* _Task description_
Go through the data below. List every line that holds the word "fast".
Stored data START
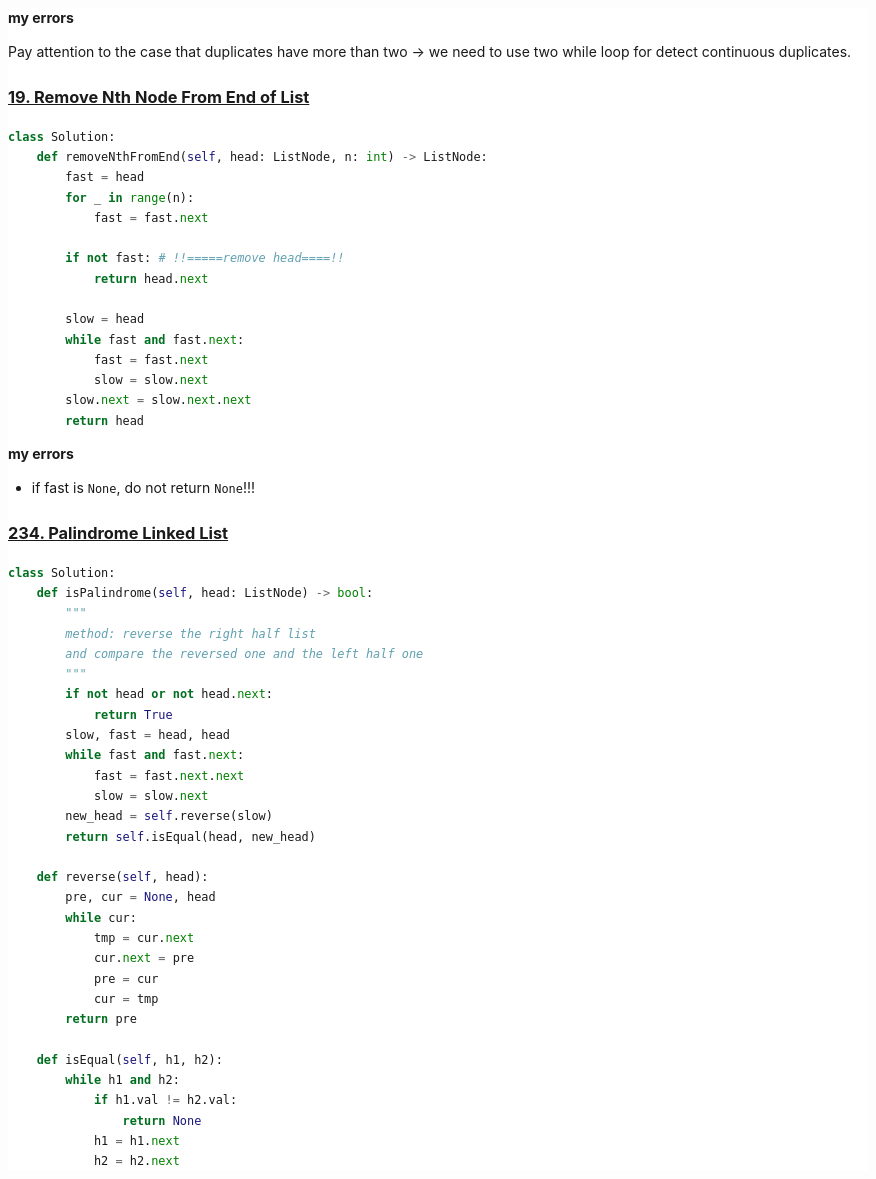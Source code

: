 **my errors**

Pay attention to the case that duplicates have more than two -> we need to use two while loop for detect continuous duplicates. 



### [19. Remove Nth Node From End of List](https://leetcode.com/problems/remove-nth-node-from-end-of-list/)

```python
class Solution:
    def removeNthFromEnd(self, head: ListNode, n: int) -> ListNode:
        fast = head
        for _ in range(n):
            fast = fast.next

        if not fast: # !!=====remove head====!!
            return head.next 
        
        slow = head
        while fast and fast.next:
            fast = fast.next 
            slow = slow.next
        slow.next = slow.next.next
        return head
```

**my errors**

* if fast is `None`, do not return `None`!!!



### [234. Palindrome Linked List](https://leetcode.com/problems/palindrome-linked-list/)

```python
class Solution:
    def isPalindrome(self, head: ListNode) -> bool:
        """
        method: reverse the right half list
        and compare the reversed one and the left half one
        """
        if not head or not head.next:
            return True
        slow, fast = head, head
        while fast and fast.next:
            fast = fast.next.next
            slow = slow.next
        new_head = self.reverse(slow)
        return self.isEqual(head, new_head)
    
    def reverse(self, head):
        pre, cur = None, head
        while cur:
            tmp = cur.next
            cur.next = pre
            pre = cur
            cur = tmp
        return pre
    
    def isEqual(self, h1, h2):
        while h1 and h2:
            if h1.val != h2.val:
                return None
            h1 = h1.next
            h2 = h2.next
```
Stored data END
* _Output for this exercise_
        fast = head
            fast = fast.next
        if not fast: # !!=====remove head====!!
        while fast and fast.next:
            fast = fast.next 
* if fast is `None`, do not return `None`!!!
        slow, fast = head, head
        while fast and fast.next:
            fast = fast.next.next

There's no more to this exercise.